Pierre de Ronsard - Cumpre deixar mansão...

O autor francês, o “príncipe dos poetas” como assim o chamou a sua própria geração, despede-se do mundo por meio destas derradeiras linhas, matizadas com alguma ilustração cristã, embora não menos ufana: perceba, leitor, como Ronsard afirma haver levado o próprio nome à glória terrena, tornando-o “assaz insigne”.

 

Seja como for, trata-se do adeus sereno de um cisne em seu postremo e belo canto, com um sentido de missão cumprida, quer como poeta quer como estudioso, num voo de libertação do peso corporal rumo à plena e apoteótica afirmação da alma: não mais a carne, senão o império do espírito; não mais um homem, mas um anjo que agora aspira ao eterno.

 

J.A.R. – H.C.

 

Pierre de Ronsard

(1524-1585)

 

Il faut laisser maisons...

 

Il faut laisser maisons, et vergers et jardins,

Vaisselles et vaisseaux que l ‘artisan burine,

Et chanter son obsèque en la façon du cygne,

Qui chante son trépas sur les bords méandrins.

 

C’est fait; j’ai dévidé le cours de mes destins.

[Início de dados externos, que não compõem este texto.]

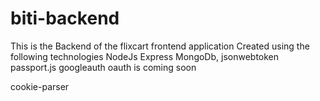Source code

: # biti-backend
This is the Backend of the flixcart frontend application 
Created using the following technologies
NodeJs
Express
MongoDb, 
jsonwebtoken
passport.js
googleauth
oauth is coming soon

cookie-parser
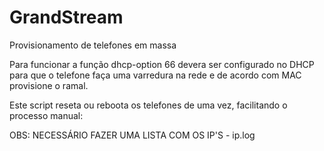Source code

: # GrandStream
Provisionamento de telefones em massa


Para funcionar a função dhcp-option 66 devera ser configurado no DHCP para que o telefone faça uma varredura na rede
e de acordo com MAC provisione o ramal.

Este script reseta ou reboota os telefones de uma vez, facilitando o processo manual:

OBS: NECESSÁRIO FAZER UMA LISTA COM OS IP'S - ip.log
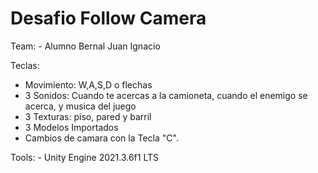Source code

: # Desafio Follow Camera

Team:
    - Alumno Bernal Juan Ignacio

Teclas:
- Movimiento: W,A,S,D o flechas
- 3 Sonidos: Cuando te acercas a la camioneta, cuando el enemigo se acerca, y musica del juego
- 3 Texturas: piso, pared y barril
- 3 Modelos Importados
- Cambios de camara con la Tecla "C".
    

Tools:
    - Unity Engine 2021.3.6f1 LTS


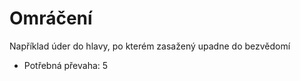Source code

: # Omráčení

Například úder do hlavy, po kterém zasažený upadne do bezvědomí

- Potřebná převaha: 5

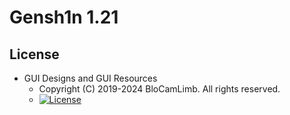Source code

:# Gensh1n 1.21
## License
* GUI Designs and GUI Resources
    -  Copyright (C) 2019-2024 BloCamLimb. All rights reserved.
    - [![License](https://img.shields.io/badge/License-CC%20BY--NC--SA%204.0-yellow.svg?style=flat-square)](https://creativecommons.org/licenses/by-nc-sa/4.0/)
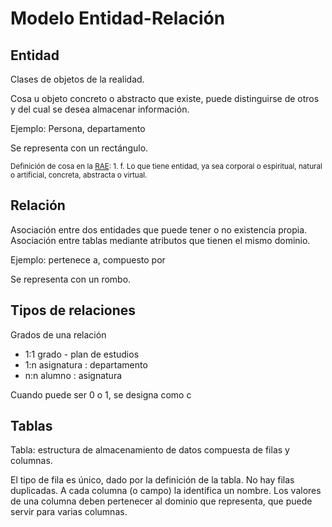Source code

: # Modelo Entidad-Relación

## Entidad
Clases de objetos de la realidad.

Cosa u objeto concreto o abstracto que existe, puede distinguirse de otros y del cual se desea almacenar información.

Ejemplo: Persona, departamento

Se representa con un rectángulo.

<small>Definición de cosa en la [RAE](https://dle.rae.es/cosa): 1. f. Lo que tiene entidad, ya sea corporal o espiritual, natural o artificial, concreta, abstracta o virtual.</small>

## Relación
Asociación entre dos entidades que puede tener o no existencia propia.
Asociación entre tablas mediante atributos que tienen el mismo dominio. 

Ejemplo: pertenece a, compuesto por

Se representa con un rombo.

## Tipos de relaciones

Grados de una relación
- 1:1 grado - plan de estudios
- 1:n asignatura : departamento
- n:n alumno : asignatura

Cuando puede ser 0 o 1, se designa como c

## Tablas
Tabla: estructura de almacenamiento de datos compuesta de filas y columnas.

El tipo de fila es único, dado por la definición de la tabla.
No hay filas duplicadas.
A cada columna (o campo) la identifica un nombre.
Los valores de una columna deben pertenecer al dominio que representa, que puede servir para varias columnas.



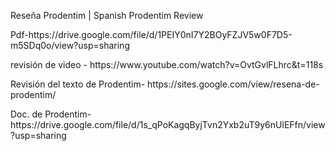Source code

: Reseña Prodentim | Spanish Prodentim Review
  
<p>Pdf-https://drive.google.com/file/d/1PEIY0nI7Y2BOyFZJV5w0F7D5-m5SDq0o/view?usp=sharing
<p>revisión de video - https://www.youtube.com/watch?v=OvtGvlFLhrc&t=118s
<p>Revisión del texto de Prodentim- https://sites.google.com/view/resena-de-prodentim/
<p>Doc. de Prodentim- https://drive.google.com/file/d/1s_qPoKagqByjTvn2Yxb2uT9y6nUlEFfn/view?usp=sharing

J’ai vécu, j’ai rendu mon nom assez insigne;

Ma plume vole au ciel pour être quelque signe,

Loin des appas mondains qui trompent les plus fins.

 

Heureux qui ne fut onc, plus heureux qui retourne

En rien comme il était, plus heureux qui séjourne,

D ‘homme fait nouvel ange, auprès de Jésus-Christ,

 

Laissant pourrir çà-bas sa dépouille de boue,

Dont le sort, la fortune et le destin se joue,

Franc des liens du corps, pour n’être qu ‘un esprit.

 

Autorretrato

(Paul Cézanne: pintor francês)

 

Cumpre deixar mansão...

 

Cumpre deixar mansão, jardim, veiga florida,

Baixela que o artesão adorna cinzelando,

Sua morte cantar, ao cisne semelhando,

Que canta em seu país, quando lhe foge a vida.

 

Acabou-se! Gastei da existência a medida,

Vivi, pude tornar meu nome venerando;

Um sinal há-de ser minha pena ao céu voando,

Longe de encantos que nos levam de vencida.

 

Feliz quem não viveu, mais feliz quem regressa

Ao nada que já foi, mais feliz quem, depressa,

Homem que anjo se fez, volta ao Cristo clemente,

 

Deixando aqui morrer seus despojos de lama,

De que a fortuna ri, o fado e sua trama,

Pra ser, livre do corpo, espírito somente.

 

Referência:

 

RONSARD, Pierre de. Il faut laisser maisons... / Cumpre deixar mansão... Tradução de Cláudio Veiga. In: VEIGA, Cláudio (Seleção, Tradução e Organização). Antologia da poesia francesa: do século IX ao século XX. 2. ed. ampliada. Edição bilíngue. Rio de Janeiro, RJ: Record; Salvador, BA: Secretaria da Cultura e do Turismo, 1999. Em francês: p. 86; em português: p. 87.